START Data supplied

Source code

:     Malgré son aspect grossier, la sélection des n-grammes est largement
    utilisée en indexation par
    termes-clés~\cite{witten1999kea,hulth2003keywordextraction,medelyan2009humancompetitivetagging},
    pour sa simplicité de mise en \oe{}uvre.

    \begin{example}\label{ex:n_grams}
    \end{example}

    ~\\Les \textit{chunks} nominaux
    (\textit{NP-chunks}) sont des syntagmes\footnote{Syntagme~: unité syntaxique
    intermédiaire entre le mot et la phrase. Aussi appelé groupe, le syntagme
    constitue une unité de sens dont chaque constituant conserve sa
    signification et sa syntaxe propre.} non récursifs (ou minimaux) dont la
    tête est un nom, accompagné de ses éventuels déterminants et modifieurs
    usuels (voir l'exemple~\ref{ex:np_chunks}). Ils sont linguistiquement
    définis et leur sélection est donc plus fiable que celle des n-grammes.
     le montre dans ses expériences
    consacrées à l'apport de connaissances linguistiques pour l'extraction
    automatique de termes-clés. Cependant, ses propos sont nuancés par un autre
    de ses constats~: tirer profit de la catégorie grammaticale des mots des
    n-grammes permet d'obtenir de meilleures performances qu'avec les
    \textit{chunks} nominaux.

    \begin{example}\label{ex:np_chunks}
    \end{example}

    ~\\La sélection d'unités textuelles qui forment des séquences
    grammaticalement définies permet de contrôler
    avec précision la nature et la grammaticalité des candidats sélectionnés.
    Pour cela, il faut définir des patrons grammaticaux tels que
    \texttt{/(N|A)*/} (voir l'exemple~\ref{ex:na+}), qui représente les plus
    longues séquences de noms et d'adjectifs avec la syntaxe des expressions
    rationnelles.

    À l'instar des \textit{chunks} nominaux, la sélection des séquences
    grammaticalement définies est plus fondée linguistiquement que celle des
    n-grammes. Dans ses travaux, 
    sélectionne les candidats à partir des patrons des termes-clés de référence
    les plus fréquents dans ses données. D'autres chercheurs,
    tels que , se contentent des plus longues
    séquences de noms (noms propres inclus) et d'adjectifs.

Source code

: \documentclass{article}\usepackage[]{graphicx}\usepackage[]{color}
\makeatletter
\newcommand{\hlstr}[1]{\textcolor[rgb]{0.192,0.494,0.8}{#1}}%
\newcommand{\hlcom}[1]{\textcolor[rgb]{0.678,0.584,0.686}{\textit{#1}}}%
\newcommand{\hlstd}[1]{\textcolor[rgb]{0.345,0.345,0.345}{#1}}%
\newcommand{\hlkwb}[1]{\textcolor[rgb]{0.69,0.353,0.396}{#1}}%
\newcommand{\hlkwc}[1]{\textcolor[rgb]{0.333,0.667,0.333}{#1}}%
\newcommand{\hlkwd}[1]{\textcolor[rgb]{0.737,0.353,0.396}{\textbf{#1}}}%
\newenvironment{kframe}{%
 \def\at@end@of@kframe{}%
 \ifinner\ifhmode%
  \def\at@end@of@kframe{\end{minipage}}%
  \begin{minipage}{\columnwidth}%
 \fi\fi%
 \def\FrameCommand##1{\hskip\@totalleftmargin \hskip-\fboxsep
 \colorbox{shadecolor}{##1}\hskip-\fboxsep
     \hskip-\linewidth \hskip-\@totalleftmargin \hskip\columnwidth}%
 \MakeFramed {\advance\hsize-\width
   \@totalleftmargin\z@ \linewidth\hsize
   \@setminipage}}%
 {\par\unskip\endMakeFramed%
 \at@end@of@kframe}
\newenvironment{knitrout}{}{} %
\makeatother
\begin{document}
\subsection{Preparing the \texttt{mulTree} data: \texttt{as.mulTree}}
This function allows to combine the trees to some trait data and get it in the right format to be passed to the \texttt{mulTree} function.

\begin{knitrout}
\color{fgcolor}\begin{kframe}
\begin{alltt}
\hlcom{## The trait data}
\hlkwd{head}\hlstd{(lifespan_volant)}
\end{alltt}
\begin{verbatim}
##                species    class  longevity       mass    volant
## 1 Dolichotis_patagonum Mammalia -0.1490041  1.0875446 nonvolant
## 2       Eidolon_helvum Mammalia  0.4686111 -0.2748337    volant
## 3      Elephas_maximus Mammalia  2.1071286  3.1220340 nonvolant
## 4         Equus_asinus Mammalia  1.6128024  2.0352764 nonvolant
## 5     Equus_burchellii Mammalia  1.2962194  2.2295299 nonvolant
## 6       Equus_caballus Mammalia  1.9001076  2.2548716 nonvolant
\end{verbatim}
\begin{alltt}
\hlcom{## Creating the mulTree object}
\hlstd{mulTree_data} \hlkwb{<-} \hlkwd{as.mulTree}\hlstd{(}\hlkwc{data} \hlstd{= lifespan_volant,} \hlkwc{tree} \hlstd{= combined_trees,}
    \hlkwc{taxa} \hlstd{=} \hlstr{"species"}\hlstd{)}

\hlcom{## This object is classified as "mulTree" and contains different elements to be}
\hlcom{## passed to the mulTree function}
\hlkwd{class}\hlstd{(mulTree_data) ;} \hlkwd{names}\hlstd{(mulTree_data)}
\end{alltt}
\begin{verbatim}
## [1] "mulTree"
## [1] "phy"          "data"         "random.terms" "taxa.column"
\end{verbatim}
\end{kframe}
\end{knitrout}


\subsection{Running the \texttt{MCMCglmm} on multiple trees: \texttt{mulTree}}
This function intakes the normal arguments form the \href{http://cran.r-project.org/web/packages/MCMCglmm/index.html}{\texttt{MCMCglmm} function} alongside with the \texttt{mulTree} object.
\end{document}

END Data supplied

> _Instructions to follow_: Every line that includes "clés" must be copied from the material above.

> _Response area_:
    termes-clés~\cite{witten1999kea,hulth2003keywordextraction,medelyan2009humancompetitivetagging},
    automatique de termes-clés. Cependant, ses propos sont nuancés par un autre
    sélectionne les candidats à partir des patrons des termes-clés de référence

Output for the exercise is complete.